:: Exercise instructions ::
In the data below, find each line containing the string "vivekjami" and return it.

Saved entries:
++++++++
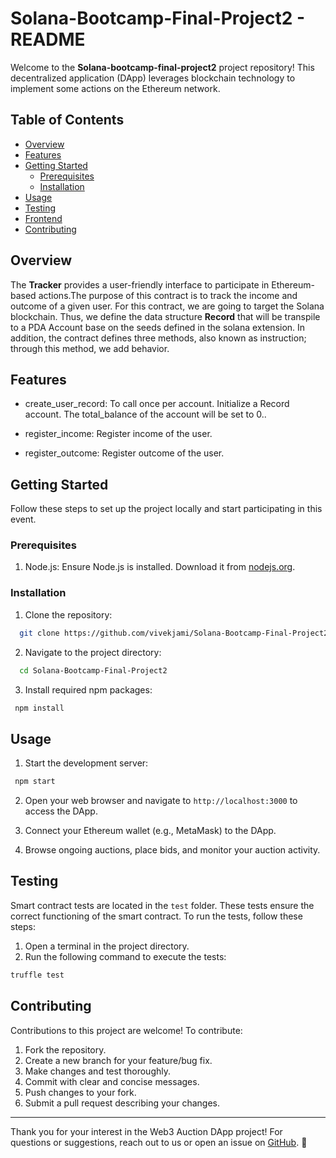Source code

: # Solana-Bootcamp-Final-Project2 - README

Welcome to the **Solana-bootcamp-final-project2** project repository! This decentralized application (DApp) leverages blockchain technology to implement some actions on the Ethereum network. 

## Table of Contents

- [Overview](#overview)
- [Features](#features)
- [Getting Started](#getting-started)
  - [Prerequisites](#prerequisites)
  - [Installation](#installation)
- [Usage](#usage)
- [Testing](#testing)
- [Frontend](#frontend)
- [Contributing](#contributing)

## Overview

The **Tracker** provides a user-friendly interface to participate in Ethereum-based actions.The purpose of this contract is to track the income and outcome of a given user. For this contract, we are going to target the Solana blockchain. Thus, we define the data structure **Record** that will be transpile to a PDA Account base on the seeds defined in the solana extension. In addition, the contract defines three methods, also known as instruction; through this method, we add behavior.
## Features

- create_user_record: To call once per account. Initialize a Record account. The total_balance of the account will be set to 0..

- register_income: Register income of the user.

- register_outcome: Register outcome of the user.


## Getting Started

Follow these steps to set up the project locally and start participating in this event.

### Prerequisites

1. Node.js: Ensure Node.js is installed. Download it from [nodejs.org](https://nodejs.org/).

### Installation

1. Clone the repository:

```bash
  git clone https://github.com/vivekjami/Solana-Bootcamp-Final-Project2.git
```

2. Navigate to the project directory:

```bash
  cd Solana-Bootcamp-Final-Project2
```

3. Install required npm packages:

```bash
 npm install
```

## Usage

1. Start the development server:

```bash
 npm start
```

2. Open your web browser and navigate to `http://localhost:3000` to access the DApp.

3. Connect your Ethereum wallet (e.g., MetaMask) to the DApp.

4. Browse ongoing auctions, place bids, and monitor your auction activity.


## Testing

Smart contract tests are located in the `test` folder. These tests ensure the correct functioning of the smart contract. To run the tests, follow these steps:

1. Open a terminal in the project directory.
2. Run the following command to execute the tests:

```bash
truffle test
```


## Contributing

Contributions to this project are welcome! To contribute:

1. Fork the repository.
2. Create a new branch for your feature/bug fix.
3. Make changes and test thoroughly.
4. Commit with clear and concise messages.
5. Push changes to your fork.
6. Submit a pull request describing your changes.



---

Thank you for your interest in the Web3 Auction DApp project! For questions or suggestions, reach out to us or open an issue on [GitHub](https://github.com/vivekjami/Solana-Bootcamp-Final-Project).  🚀
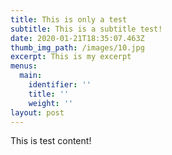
 ```yaml
---
title: This is only a test
subtitle: This is a subtitle test!
date: 2020-01-21T18:35:07.463Z
thumb_img_path: /images/10.jpg
excerpt: This is my excerpt
menus:
  main:
    identifier: ''
    title: ''
    weight: ''
layout: post
---
```

This is test content!
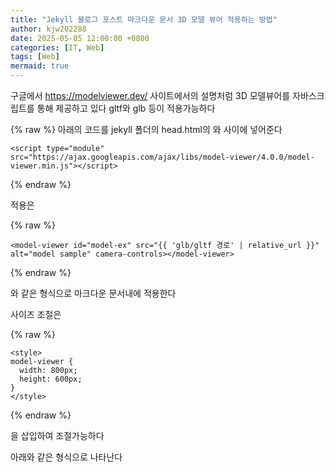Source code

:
 ```yaml
---
title: "Jekyll 블로그 포스트 마크다운 문서 3D 모델 뷰어 적용하는 방법"
author: kjw202288
date: 2025-05-05 12:00:00 +0800
categories: [IT, Web]
tags: [Web]
mermaid: true
---
```


구글에서 <https://modelviewer.dev/> 사이트에서의 설명처럼 3D 모델뷰어를 자바스크립트를 통해 제공하고 있다 gltf와 glb 등이 적용가능하다

{% raw %}
아래의 코드를 jekyll 폴더의 head.html의 <head>와 </head> 사이에 넣어준다

```
<script type="module" src="https://ajax.googleapis.com/ajax/libs/model-viewer/4.0.0/model-viewer.min.js"></script>
```
{% endraw %}

적용은

{% raw %}
```
<model-viewer id="model-ex" src="{{ 'glb/gltf 경로' | relative_url }}" alt="model sample" camera-controls></model-viewer>
```
{% endraw %}

와 같은 형식으로 마크다운 문서내에 적용한다

사이즈 조절은

{% raw %}
```
<style>
model-viewer {
  width: 800px;
  height: 600px;
}
</style>
```
{% endraw %}

을 삽입하여 조절가능하다

아래와 같은 형식으로 나타난다

<model-viewer id="model-ex" src="{{ 'assets/cg/Miya.glb' | relative_url }}" alt="model sample" camera-controls></model-viewer>

<style>
model-viewer {
  width: 400px;
  height: 400px;
}
</style>

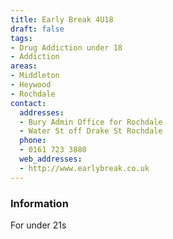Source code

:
 ```yaml
---
title: Early Break 4U18
draft: false
tags:
- Drug Addiction under 18
- Addiction
areas:
- Middleton
- Heywood
- Rochdale
contact:
  addresses:
  - Bury Admin Office for Rochdale
  - Water St off Drake St Rochdale
  phone:
  - 0161 723 3880
  web_addresses:
  - http://www.earlybreak.co.uk
---
```


### Information
For under 21s

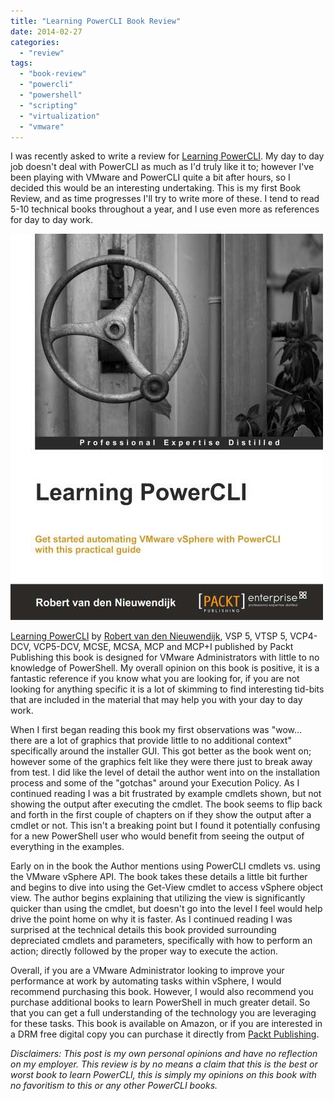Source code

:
 ```yaml
---
title: "Learning PowerCLI Book Review"
date: 2014-02-27
categories: 
  - "review"
tags: 
  - "book-review"
  - "powercli"
  - "powershell"
  - "scripting"
  - "virtualization"
  - "vmware"
---
```


I was recently asked to write a review for [Learning PowerCLI](http://www.amazon.com/gp/product/1782170162/ref=as_li_ss_tl?ie=UTF8&camp=1789&creative=390957&creativeASIN=1782170162&linkCode=as2&tag=mattblogsit-20). My day to day job doesn't deal with PowerCLI as much as I'd truly like it to; however I've been playing with VMware and PowerCLI quite a bit after hours, so I decided this would be an interesting undertaking. This is my first Book Review, and as time progresses I'll try to write more of these. I tend to read 5-10 technical books throughout a year, and I use even more as references for day to day work.

[![learning-powercli-book-cover](images/learning-powercli-book-cover.jpg)<!--more-->](http://www.amazon.com/gp/product/1782170162/ref=as_li_ss_tl?ie=UTF8&camp=1789&creative=390957&creativeASIN=1782170162&linkCode=as2&tag=mattblogsit-20)

[Learning PowerCLI](http://www.amazon.com/gp/product/1782170162/ref=as_li_ss_tl?ie=UTF8&camp=1789&creative=390957&creativeASIN=1782170162&linkCode=as2&tag=mattblogsit-20) by [Robert van den Nieuwendijk](http://rvdnieuwendijk.com/), VSP 5, VTSP 5, VCP4-DCV, VCP5-DCV, MCSE, MCSA, MCP and MCP+I published by Packt Publishing this book is designed for VMware Administrators with little to no knowledge of PowerShell. My overall opinion on this book is positive, it is a fantastic reference if you know what you are looking for, if you are not looking for anything specific it is a lot of skimming to find interesting tid-bits that are included in the material that may help you with your day to day work.

When I first began reading this book my first observations was "wow... there are a lot of graphics that provide little to no additional context" specifically around the installer GUI. This got better as the book went on; however some of the graphics felt like they were there just to break away from test. I did like the level of detail the author went into on the installation process and some of the "gotchas" around your Execution Policy. As I continued reading I was a bit frustrated by example cmdlets shown, but not showing the output after executing the cmdlet. The book seems to flip back and forth in the first couple of chapters on if they show the output after a cmdlet or not. This isn't a breaking point but I found it potentially confusing for a new PowerShell user who would benefit from seeing the output of everything in the examples.

Early on in the book the Author mentions using PowerCLI cmdlets vs. using the VMware vSphere API. The book takes these details a little bit further and begins to dive into using the Get-View cmdlet to access vSphere object view. The author begins explaining that utilizing the view is significantly quicker than using the cmdlet, but doesn't go into the level I feel would help drive the point home on why it is faster. As I continued reading I was surprised at the technical details this book provided surrounding depreciated cmdlets and parameters, specifically with how to perform an action; directly followed by the proper way to execute the action.

Overall, if you are a VMware Administrator looking to improve your performance at work by automating tasks within vSphere, I would recommend purchasing this book. However, I would also recommend you purchase additional books to learn PowerShell in much greater detail. So that you can get a full understanding of the technology you are leveraging for these tasks. This book is available on Amazon, or if you are interested in a DRM free digital copy you can purchase it directly from [Packt Publishing](http://www.packtpub.com/learning-powercli/book).

_Disclaimers: This post is my own personal opinions and have no reflection on my employer. This review is by no means a claim that this is the best or worst book to learn PowerCLI, this is simply my opinions on this book with no favoritism to this or any other PowerCLI books._
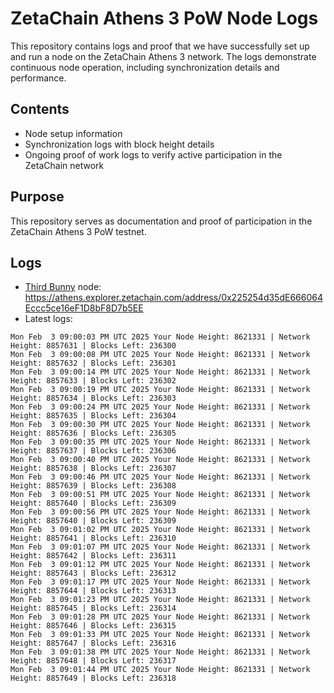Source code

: # ZetaChain Athens 3 PoW Node Logs
This repository contains logs and proof that we have successfully set up and run a node on the ZetaChain Athens 3 network. The logs demonstrate continuous node operation, including synchronization details and performance.

## Contents
- Node setup information
- Synchronization logs with block height details
- Ongoing proof of work logs to verify active participation in the ZetaChain network

## Purpose
This repository serves as documentation and proof of participation in the ZetaChain Athens 3 PoW testnet.

## Logs

- [Third Bunny](https://thirdbunny.xyz/) node: https://athens.explorer.zetachain.com/address/0x225254d35dE666064Eccc5ce16eF1D8bF8D7b5EE
- Latest logs:
```
Mon Feb  3 09:00:03 PM UTC 2025 Your Node Height: 8621331 | Network Height: 8857631 | Blocks Left: 236300
Mon Feb  3 09:00:08 PM UTC 2025 Your Node Height: 8621331 | Network Height: 8857632 | Blocks Left: 236301
Mon Feb  3 09:00:14 PM UTC 2025 Your Node Height: 8621331 | Network Height: 8857633 | Blocks Left: 236302
Mon Feb  3 09:00:19 PM UTC 2025 Your Node Height: 8621331 | Network Height: 8857634 | Blocks Left: 236303
Mon Feb  3 09:00:24 PM UTC 2025 Your Node Height: 8621331 | Network Height: 8857635 | Blocks Left: 236304
Mon Feb  3 09:00:30 PM UTC 2025 Your Node Height: 8621331 | Network Height: 8857636 | Blocks Left: 236305
Mon Feb  3 09:00:35 PM UTC 2025 Your Node Height: 8621331 | Network Height: 8857637 | Blocks Left: 236306
Mon Feb  3 09:00:40 PM UTC 2025 Your Node Height: 8621331 | Network Height: 8857638 | Blocks Left: 236307
Mon Feb  3 09:00:46 PM UTC 2025 Your Node Height: 8621331 | Network Height: 8857639 | Blocks Left: 236308
Mon Feb  3 09:00:51 PM UTC 2025 Your Node Height: 8621331 | Network Height: 8857640 | Blocks Left: 236309
Mon Feb  3 09:00:56 PM UTC 2025 Your Node Height: 8621331 | Network Height: 8857640 | Blocks Left: 236309
Mon Feb  3 09:01:02 PM UTC 2025 Your Node Height: 8621331 | Network Height: 8857641 | Blocks Left: 236310
Mon Feb  3 09:01:07 PM UTC 2025 Your Node Height: 8621331 | Network Height: 8857642 | Blocks Left: 236311
Mon Feb  3 09:01:12 PM UTC 2025 Your Node Height: 8621331 | Network Height: 8857643 | Blocks Left: 236312
Mon Feb  3 09:01:17 PM UTC 2025 Your Node Height: 8621331 | Network Height: 8857644 | Blocks Left: 236313
Mon Feb  3 09:01:23 PM UTC 2025 Your Node Height: 8621331 | Network Height: 8857645 | Blocks Left: 236314
Mon Feb  3 09:01:28 PM UTC 2025 Your Node Height: 8621331 | Network Height: 8857646 | Blocks Left: 236315
Mon Feb  3 09:01:33 PM UTC 2025 Your Node Height: 8621331 | Network Height: 8857647 | Blocks Left: 236316
Mon Feb  3 09:01:38 PM UTC 2025 Your Node Height: 8621331 | Network Height: 8857648 | Blocks Left: 236317
Mon Feb  3 09:01:44 PM UTC 2025 Your Node Height: 8621331 | Network Height: 8857649 | Blocks Left: 236318
```
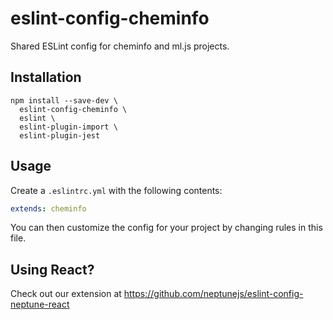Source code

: # eslint-config-cheminfo

Shared ESLint config for cheminfo and ml.js projects.

## Installation

```
npm install --save-dev \
  eslint-config-cheminfo \
  eslint \
  eslint-plugin-import \
  eslint-plugin-jest
```

## Usage

Create a `.eslintrc.yml` with the following contents:

```yml
extends: cheminfo
```

You can then customize the config for your project by changing rules in this file.

## Using React?

Check out our extension at https://github.com/neptunejs/eslint-config-neptune-react
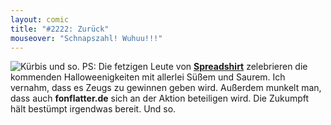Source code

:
 ```yaml
---
layout: comic
title: "#2222: Zurück"
mouseover: "Schnapszahl! Wuhuu!!!"
---
```


<img src="http://www.fonflatter.de/bilder/kuerbis_s.png" alt="Kürbis und so." />
PS: 
Die fetzigen Leute von <a href="http://www.spreadshirt.de/de-de/" title="Spreadshirt"><strong>Spreadshirt</strong></a> zelebrieren die kommenden Halloweenigkeiten mit allerlei Süßem und Saurem. Ich vernahm, dass es Zeugs zu gewinnen geben wird.
Außerdem munkelt man, dass auch <strong>fonflatter.de</strong> sich an der Aktion beteiligen wird. Die Zukumpft hält bestümpt irgendwas bereit.
Und so.
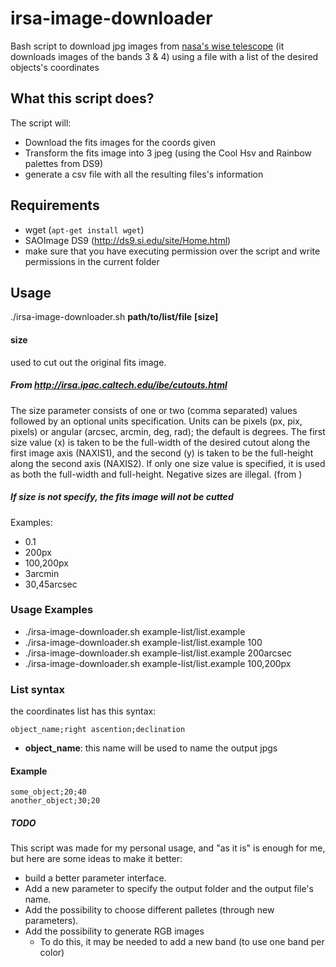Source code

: # irsa-image-downloader

 Bash script to download jpg images from [nasa's wise telescope](http://irsa.ipac.caltech.edu/applications/wise/) (it downloads images of the bands 3 & 4)
  using a file with a list of the desired objects's coordinates 
  
  



## What this script does?

The script will:
* Download the fits images for the coords given
* Transform the fits image into 3 jpeg (using the Cool Hsv and Rainbow palettes from DS9)
* generate a csv file with all the resulting files's information
 
 ## Requirements
 
* wget (`apt-get install wget`) 
* SAOImage DS9 (http://ds9.si.edu/site/Home.html)
* make sure that you have executing permission over the script and write permissions in the current folder

## Usage
  ./irsa-image-downloader.sh __path/to/list/file__ __[size]__
  
  #### size
  used to cut out the original fits image.
  
  ##### From http://irsa.ipac.caltech.edu/ibe/cutouts.html
  The size parameter consists of one or two (comma separated) values followed by an optional units specification. Units can be pixels (px, pix, pixels) or angular (arcsec, arcmin, deg, rad); the default is degrees. The first size value (x) is taken to be the full-width of the desired cutout along the first image axis (NAXIS1), and the second (y) is taken to be the full-height along the second axis (NAXIS2). If only one size value is specified, it is used as both the full-width and full-height. Negative sizes are illegal. (from )
  
 ##### If size is not specify, the fits image will not be cutted

  Examples:

* 0.1
* 200px
* 100,200px
* 3arcmin
* 30,45arcsec


### Usage Examples
 * ./irsa-image-downloader.sh example-list/list.example
 * ./irsa-image-downloader.sh example-list/list.example 100
 * ./irsa-image-downloader.sh example-list/list.example 200arcsec
 * ./irsa-image-downloader.sh example-list/list.example 100,200px

### List syntax

the coordinates list has this syntax:

```
object_name;right ascention;declination
```

* __object_name__: this name will be used to name the output jpgs

#### Example

```
some_object;20;40
another_object;30;20
```

##### TODO

This script was made for my personal usage, and "as it is" is enough for me, but here are some ideas to make it better:

* build a better parameter interface.
* Add a new parameter to specify the output folder and the output file's name.
* Add the possibility to choose different palletes (through new parameters).
* Add the possibility to generate RGB images
	* To do this, it may be needed to add a new band (to use one band per color)
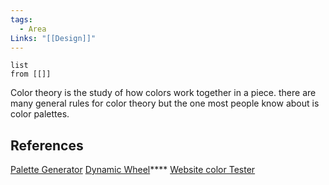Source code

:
 ```yaml
---
tags:
  - Area
Links: "[[Design]]"
---
```

```dataview
list
from [[]]
```

Color theory is the study of how colors work together in a piece. there are many general rules for color theory but the one most people know about is color palettes.



## References
[Palette Generator](https://coolors.co/)
[Dynamic Wheel](https://color.adobe.com/create/color-wheel)****
[Website color Tester](https://www.realtimecolors.com/?colors=050315-fbfbfe-2f27ce-dedcff-433bff&fonts=Inter-Inter)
++++++++
:: Solution to the exercise ::
  git clone https://github.com/vivekjami/Solana-Bootcamp-Final-Project2.git
Thank you for your interest in the Web3 Auction DApp project! For questions or suggestions, reach out to us or open an issue on [GitHub](https://github.com/vivekjami/Solana-Bootcamp-Final-Project).  🚀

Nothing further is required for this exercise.